Allahabad (a.m.) / New Delhi (p.m.), India
Date: Lodging: Distance: Total:
14/01/2001 Grand Hyatt Delhi 830 KM 140094 KM

PHOTOS
 
Posters of gurus are throughout the grounds of the Kumbh Mela.

Another crowded bridge over the Ganges


 
Organizers expect 70 million Hindus to visit the Ganges during the 2001 Kumbh Mela. Bridges, recently made, sand streets through the campgrounds, and the Ganges bank were packed today.

Praying and bathing IV


 
Women stand as anchors for a clothesline allowing the holy Ganges water to dry on the cloth, which will never be washed again.

More washing in the sacred Ganges


 
Washing a fabric in the Ganges, which will be taken home never to be washed again.

Dressing after bathing


 
This boy stands back and takes everything in after immersing himself in the Ganges.

Praying and bathing III


 
Praying and bathing II

Little girls attending their first Kumbh Mela dress after bathing in the River Ganges. Attending this event is as important to Hindus as making the pilgrimage to Mecca is for Muslims or to the Golden Temple is for Sikhs.


 
This man makes sure the Ganges water cleans even his toes.

The vibrant colors of the women’s saris made for a spectacular scene on the Ganges.


 
Praying and bathing I

After bathing in the Ganges, men return to their pile of clothes atop the blankets they slept on last night. Note the guy styling his hair after immersing himself in the dirty, but purifying waters.


 
More than 10 million believers are expected to dip in the Ganges today, one of the three primary bathing days of this year’s Kumbh Mela. Police on horses, on foot and in four-wheel drive vehicles tour the massive grounds ensuring order and safety.

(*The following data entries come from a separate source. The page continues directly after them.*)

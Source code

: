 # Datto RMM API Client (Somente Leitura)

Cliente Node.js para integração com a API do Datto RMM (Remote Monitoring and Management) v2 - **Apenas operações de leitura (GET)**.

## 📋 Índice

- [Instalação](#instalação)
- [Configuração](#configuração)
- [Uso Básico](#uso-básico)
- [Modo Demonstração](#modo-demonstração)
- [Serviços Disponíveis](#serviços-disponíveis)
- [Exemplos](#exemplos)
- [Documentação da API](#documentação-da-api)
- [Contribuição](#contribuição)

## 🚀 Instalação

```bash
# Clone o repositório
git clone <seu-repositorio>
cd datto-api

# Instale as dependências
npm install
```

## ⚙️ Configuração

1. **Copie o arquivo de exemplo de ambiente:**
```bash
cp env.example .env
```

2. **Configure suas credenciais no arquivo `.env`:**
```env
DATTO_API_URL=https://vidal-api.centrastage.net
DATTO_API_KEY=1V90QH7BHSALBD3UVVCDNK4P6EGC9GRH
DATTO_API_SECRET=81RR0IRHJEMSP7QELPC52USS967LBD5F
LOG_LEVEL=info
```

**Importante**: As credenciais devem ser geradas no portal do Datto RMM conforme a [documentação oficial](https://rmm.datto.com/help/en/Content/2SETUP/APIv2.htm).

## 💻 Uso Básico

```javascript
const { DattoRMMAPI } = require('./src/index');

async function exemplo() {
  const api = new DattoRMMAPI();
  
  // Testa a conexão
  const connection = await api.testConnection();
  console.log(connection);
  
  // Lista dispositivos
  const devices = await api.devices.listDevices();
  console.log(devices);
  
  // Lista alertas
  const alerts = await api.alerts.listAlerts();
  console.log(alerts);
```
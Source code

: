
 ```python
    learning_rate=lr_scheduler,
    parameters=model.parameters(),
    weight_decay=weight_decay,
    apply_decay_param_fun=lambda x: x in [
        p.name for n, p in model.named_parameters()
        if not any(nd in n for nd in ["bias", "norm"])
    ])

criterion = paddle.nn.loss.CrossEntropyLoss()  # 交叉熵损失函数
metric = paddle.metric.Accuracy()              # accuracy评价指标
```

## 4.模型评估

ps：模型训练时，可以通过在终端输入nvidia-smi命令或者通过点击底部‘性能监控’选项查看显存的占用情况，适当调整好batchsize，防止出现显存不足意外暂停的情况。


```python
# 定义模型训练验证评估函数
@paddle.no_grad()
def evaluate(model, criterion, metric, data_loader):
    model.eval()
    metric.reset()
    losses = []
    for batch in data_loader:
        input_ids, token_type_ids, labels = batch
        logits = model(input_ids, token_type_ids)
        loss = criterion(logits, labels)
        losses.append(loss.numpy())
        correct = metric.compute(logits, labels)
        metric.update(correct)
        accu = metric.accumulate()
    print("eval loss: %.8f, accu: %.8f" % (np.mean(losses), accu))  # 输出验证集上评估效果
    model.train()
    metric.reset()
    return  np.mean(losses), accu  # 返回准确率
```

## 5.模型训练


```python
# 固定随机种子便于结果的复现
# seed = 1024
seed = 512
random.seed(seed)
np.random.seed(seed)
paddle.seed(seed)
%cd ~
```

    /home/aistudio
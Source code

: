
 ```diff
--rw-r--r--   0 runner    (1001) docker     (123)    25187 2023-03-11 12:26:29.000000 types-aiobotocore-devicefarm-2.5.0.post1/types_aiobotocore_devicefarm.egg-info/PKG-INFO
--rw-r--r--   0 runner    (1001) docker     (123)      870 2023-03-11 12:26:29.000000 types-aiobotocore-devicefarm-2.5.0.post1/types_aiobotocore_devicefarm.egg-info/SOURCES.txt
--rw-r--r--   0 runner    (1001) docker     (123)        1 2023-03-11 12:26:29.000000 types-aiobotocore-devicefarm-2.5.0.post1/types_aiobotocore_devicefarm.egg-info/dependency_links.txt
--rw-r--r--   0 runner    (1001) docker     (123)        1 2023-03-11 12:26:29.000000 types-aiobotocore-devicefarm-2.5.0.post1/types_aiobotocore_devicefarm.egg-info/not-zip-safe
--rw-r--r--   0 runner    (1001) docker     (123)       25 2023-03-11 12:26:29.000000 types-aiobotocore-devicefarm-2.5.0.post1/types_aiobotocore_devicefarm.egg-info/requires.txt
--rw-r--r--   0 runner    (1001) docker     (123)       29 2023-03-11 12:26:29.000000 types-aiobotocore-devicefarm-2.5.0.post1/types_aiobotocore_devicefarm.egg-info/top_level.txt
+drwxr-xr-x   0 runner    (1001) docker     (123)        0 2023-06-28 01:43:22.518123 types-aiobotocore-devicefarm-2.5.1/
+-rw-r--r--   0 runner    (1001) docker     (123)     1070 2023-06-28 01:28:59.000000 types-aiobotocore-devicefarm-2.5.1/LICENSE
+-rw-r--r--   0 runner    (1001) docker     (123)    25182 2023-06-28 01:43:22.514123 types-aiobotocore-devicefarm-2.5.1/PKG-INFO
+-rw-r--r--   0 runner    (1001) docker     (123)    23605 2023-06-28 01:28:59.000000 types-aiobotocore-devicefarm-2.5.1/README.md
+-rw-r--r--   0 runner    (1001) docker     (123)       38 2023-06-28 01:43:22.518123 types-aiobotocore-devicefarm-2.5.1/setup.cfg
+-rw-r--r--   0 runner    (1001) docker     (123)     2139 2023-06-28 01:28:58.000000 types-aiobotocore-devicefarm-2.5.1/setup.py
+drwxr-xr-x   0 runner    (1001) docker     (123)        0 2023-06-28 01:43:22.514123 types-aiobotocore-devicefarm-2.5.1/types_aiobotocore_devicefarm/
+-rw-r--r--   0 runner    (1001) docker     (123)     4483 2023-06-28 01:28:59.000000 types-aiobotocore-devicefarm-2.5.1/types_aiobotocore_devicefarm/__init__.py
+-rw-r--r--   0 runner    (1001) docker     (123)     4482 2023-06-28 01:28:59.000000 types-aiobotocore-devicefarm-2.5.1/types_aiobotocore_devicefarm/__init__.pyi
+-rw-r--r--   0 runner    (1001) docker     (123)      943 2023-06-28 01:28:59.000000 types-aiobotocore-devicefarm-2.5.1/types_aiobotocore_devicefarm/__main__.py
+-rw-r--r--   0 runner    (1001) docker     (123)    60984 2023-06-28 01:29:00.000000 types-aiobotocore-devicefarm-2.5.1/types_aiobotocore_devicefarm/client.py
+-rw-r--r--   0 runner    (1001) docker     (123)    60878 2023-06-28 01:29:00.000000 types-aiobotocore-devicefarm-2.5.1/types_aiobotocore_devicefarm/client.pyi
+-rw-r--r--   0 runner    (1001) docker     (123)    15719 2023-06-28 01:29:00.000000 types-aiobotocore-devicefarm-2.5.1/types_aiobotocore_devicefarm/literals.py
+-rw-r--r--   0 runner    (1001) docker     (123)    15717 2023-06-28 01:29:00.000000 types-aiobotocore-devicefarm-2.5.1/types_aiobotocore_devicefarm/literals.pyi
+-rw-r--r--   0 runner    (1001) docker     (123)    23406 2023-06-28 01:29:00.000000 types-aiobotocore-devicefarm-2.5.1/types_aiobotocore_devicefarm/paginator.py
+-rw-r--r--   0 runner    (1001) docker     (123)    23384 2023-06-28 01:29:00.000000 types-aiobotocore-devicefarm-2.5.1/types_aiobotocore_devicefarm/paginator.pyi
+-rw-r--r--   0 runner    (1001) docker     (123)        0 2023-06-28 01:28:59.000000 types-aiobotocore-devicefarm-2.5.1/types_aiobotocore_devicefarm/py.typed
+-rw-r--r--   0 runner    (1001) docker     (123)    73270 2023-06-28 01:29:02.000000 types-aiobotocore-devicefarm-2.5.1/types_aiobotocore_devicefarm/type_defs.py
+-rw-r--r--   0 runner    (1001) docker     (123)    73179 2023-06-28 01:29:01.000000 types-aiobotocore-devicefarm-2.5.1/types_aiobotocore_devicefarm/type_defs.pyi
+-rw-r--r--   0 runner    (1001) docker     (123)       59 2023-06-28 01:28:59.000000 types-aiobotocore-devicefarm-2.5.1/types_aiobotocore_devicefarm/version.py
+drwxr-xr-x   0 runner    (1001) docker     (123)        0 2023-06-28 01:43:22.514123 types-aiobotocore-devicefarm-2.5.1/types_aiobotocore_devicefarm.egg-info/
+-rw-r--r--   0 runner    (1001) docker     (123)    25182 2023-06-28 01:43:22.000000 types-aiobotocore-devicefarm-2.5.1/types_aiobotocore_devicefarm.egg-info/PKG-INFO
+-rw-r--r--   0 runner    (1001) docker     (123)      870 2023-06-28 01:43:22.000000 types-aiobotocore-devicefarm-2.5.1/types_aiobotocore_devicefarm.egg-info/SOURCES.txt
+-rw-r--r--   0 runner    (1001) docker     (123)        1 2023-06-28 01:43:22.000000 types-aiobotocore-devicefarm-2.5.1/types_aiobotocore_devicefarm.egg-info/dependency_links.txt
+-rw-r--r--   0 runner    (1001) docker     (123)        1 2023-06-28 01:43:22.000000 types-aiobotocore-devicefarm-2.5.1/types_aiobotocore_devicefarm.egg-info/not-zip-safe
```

The extremely cold morning temperatures during this year’s Kumbh Mela make the sweet, milky tea a delicious necessity. The cost for a small cup is about US four cents ($.04).


 
 
PAIGE'S NOTES
 
14 January 20001 – What an unprecedented experience for us to attend the Kumbh Mela, held every 12 years in the Ganges River in Allahabad, especially today, one of the three primary bathing days with seven million people immersing themselves. Bathing in the Ganges during the Mela, which goes on for more than one month, is a sacred Hindu ritual expected of every believer once in his lifetime. The Mela is the largest congregation in the world of people in one place, and no matter one’s belief, I believe most would feel enriched, or at least touched, by the outpouring of faith.

With sunrise this morning, holy men and gurus, often wearing little or nothing, took to the river, in a select order to avoid fights between sects wanting to be first in the river. But most men and boys, allowed to wash after the holy men, wear cloth or trunks of some sort. Women do not disrobe, they wear sarees into the water and little girls don panties. Afterwards, the females try to shield their bodies as they change into another saree in the open on the shore, but with millions of people soaked, no one could feel too self-conscious. The temperature is cold, this morning near freezing, so men and women move about the purifying rather quickly.

Some men chant and sing prior to entering the holy water and many pray while immersed in the murky brew, which is certainly not clean, but this matters little. At one point with thousands around us, I looked out and reveled at the multitude of people shaping this scene in the Ganges. Ancient men looking near death without an ounce of meat on their bodies, two young girls giddy as they experienced their first Kumbh, plump, middle-aged and skinny, old women obviously scared to immerse themselves entirely, but holding their noses and taking the plunge to rid a lifetime of sin. Middle-aged men running with gusto and passion into the dirty purification river. Beautiful mothers and daughters washing fabrics in the sacred water. An old, chubby man and colorfully-adorned, but frumpy, middle-aged woman, both in prayer pose, with arms held high and palms together, looking to the sky with a deity in their minds. People gathering and carrying away sacred Ganges water in small brass cups and bottles. And higher on the bank, women standing in pairs, like anchors of clotheslines, holding their recently washed fabric, billowing softly, never to be washed again.

Oh to be traveling the world and experiencing such remarkable times.